## Your assignment
Go through the records below and copy out every line that contains the word "definition".

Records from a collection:

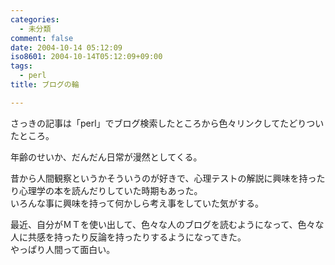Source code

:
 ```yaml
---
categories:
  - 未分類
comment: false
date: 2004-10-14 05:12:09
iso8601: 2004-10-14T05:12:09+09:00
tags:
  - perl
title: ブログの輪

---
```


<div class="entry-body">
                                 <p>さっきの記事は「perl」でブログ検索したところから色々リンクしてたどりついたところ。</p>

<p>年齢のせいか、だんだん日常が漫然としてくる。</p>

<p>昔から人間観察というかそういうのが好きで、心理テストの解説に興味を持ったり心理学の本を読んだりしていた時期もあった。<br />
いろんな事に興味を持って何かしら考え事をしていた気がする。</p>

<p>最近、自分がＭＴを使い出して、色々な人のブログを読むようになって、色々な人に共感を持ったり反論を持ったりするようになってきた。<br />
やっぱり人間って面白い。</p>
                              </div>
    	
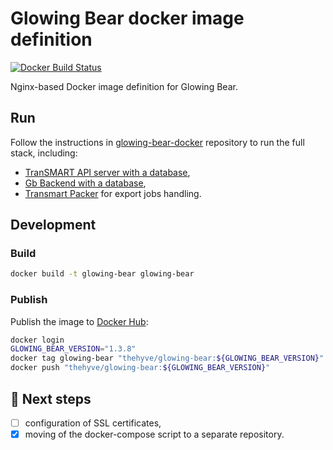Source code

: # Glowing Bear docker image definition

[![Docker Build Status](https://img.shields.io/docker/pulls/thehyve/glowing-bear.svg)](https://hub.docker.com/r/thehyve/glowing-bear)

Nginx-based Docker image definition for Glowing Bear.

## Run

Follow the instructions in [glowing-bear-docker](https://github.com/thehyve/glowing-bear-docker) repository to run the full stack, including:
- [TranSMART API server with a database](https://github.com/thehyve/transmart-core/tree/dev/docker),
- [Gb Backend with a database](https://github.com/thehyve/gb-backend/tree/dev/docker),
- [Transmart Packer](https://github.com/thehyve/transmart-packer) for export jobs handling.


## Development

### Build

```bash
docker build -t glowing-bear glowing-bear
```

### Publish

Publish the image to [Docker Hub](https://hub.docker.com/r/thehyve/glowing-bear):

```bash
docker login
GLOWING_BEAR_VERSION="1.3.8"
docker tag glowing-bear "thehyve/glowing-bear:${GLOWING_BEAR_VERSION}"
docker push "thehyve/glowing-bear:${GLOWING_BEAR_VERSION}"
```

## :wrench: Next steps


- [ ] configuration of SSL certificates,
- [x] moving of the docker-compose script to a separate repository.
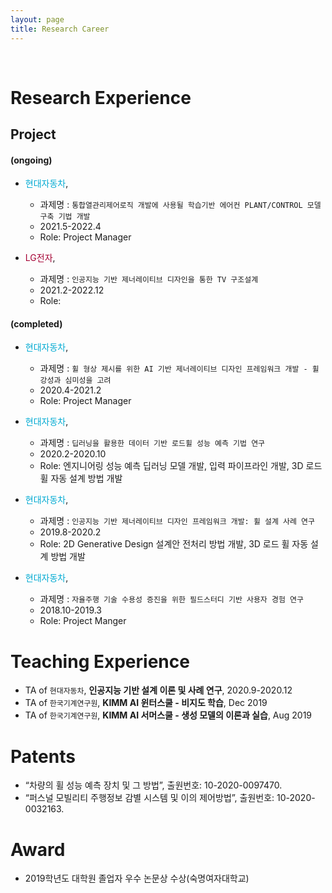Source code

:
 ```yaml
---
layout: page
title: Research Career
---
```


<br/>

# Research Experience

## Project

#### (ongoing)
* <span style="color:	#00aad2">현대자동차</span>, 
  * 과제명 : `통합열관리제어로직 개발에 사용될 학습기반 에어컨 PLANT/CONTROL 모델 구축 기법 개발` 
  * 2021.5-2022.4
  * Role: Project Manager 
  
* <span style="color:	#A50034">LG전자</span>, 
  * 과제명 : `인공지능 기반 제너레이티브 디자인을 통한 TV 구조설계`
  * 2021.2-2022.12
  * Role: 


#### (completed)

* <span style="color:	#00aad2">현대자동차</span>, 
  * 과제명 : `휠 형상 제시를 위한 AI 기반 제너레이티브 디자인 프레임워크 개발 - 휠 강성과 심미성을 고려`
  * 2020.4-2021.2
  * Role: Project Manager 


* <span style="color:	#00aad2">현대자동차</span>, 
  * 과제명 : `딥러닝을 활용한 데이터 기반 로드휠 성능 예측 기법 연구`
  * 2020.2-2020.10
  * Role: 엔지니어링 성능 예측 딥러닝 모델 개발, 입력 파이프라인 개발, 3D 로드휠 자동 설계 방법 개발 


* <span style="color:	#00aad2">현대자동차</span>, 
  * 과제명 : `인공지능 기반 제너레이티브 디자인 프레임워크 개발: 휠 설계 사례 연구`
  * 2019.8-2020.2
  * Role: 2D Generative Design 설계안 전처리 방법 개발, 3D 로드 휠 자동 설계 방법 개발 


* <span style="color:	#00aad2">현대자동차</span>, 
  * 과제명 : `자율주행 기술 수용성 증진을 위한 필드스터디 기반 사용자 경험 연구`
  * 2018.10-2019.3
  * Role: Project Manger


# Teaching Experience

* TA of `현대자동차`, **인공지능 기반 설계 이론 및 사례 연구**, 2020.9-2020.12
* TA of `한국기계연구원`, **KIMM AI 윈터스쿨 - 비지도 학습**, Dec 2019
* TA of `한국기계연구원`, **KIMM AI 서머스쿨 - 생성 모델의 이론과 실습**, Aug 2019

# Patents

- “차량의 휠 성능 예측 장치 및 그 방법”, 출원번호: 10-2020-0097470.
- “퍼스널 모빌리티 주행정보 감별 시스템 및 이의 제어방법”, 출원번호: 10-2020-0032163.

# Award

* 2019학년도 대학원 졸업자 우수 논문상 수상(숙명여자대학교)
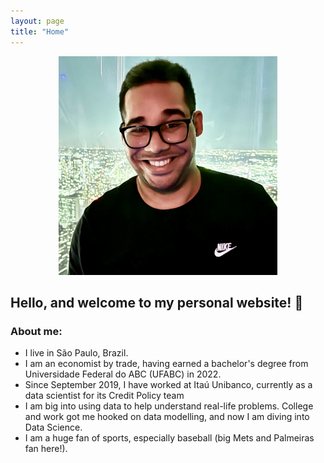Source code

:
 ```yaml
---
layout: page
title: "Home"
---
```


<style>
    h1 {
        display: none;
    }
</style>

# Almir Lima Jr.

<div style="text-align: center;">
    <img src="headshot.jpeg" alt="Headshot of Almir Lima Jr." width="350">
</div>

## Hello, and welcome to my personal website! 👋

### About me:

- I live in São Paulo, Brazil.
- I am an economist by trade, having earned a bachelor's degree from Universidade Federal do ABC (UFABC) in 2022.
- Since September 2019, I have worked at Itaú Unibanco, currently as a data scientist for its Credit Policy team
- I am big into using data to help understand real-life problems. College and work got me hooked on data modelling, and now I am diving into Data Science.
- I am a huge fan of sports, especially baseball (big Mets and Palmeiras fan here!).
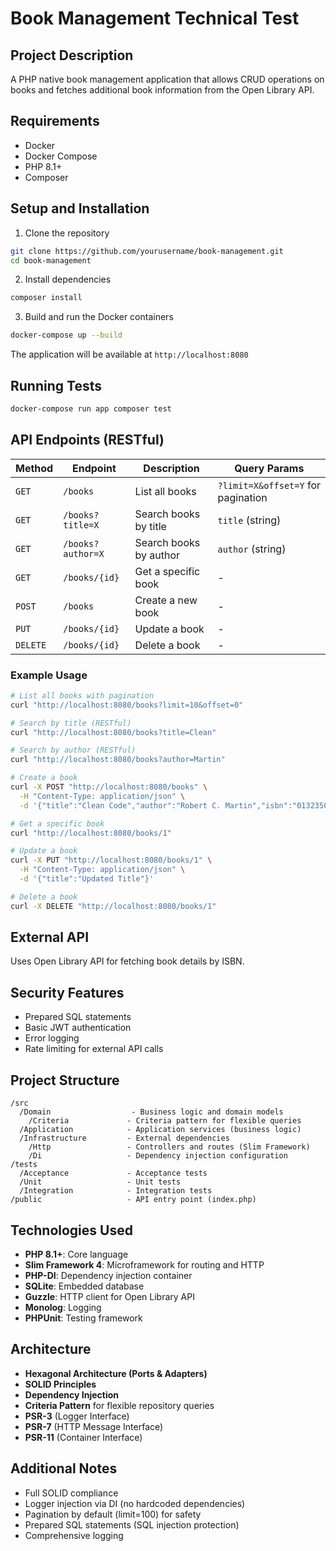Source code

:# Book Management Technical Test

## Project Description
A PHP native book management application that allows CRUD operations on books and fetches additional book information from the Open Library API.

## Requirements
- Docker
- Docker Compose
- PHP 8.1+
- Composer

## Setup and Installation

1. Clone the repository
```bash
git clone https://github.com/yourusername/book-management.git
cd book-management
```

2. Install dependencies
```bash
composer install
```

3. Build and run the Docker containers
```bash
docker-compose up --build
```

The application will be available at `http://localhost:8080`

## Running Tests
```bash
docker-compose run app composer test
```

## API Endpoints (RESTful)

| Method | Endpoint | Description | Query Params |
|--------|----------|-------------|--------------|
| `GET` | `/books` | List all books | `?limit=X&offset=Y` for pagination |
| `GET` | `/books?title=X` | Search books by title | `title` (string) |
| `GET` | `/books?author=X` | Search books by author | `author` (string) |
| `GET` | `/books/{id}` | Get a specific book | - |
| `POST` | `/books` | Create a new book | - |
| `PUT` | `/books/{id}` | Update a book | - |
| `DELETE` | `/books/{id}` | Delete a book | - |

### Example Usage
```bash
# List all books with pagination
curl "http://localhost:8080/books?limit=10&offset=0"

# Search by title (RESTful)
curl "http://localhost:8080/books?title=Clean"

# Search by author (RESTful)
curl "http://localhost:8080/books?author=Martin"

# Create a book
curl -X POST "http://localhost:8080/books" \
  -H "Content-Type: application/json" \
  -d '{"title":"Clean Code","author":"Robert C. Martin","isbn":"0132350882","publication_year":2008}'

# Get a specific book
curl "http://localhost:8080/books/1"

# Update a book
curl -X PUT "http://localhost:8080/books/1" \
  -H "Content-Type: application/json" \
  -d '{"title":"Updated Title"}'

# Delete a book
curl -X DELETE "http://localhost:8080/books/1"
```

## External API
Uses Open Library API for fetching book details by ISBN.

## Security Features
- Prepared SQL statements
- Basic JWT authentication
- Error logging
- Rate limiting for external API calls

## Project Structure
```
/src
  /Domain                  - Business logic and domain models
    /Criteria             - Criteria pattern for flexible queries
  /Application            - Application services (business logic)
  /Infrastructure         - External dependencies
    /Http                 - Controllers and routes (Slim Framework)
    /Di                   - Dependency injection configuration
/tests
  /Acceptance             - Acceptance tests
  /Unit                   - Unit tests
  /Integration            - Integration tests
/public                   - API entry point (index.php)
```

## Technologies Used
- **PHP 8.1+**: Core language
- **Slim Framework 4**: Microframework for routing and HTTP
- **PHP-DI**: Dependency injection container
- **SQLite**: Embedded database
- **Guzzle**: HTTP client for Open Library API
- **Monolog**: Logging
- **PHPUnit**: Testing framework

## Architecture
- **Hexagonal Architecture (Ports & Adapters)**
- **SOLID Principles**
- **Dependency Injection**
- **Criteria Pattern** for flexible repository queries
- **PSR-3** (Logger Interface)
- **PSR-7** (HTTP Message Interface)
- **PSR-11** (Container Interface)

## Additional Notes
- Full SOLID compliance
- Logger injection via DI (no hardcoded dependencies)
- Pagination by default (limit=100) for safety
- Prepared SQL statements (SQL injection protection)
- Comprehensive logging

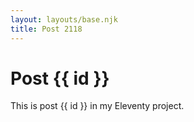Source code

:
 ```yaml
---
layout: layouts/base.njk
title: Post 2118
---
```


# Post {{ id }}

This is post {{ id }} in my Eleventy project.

## Result
: # Glowing Bear docker image definition
Nginx-based Docker image definition for Glowing Bear.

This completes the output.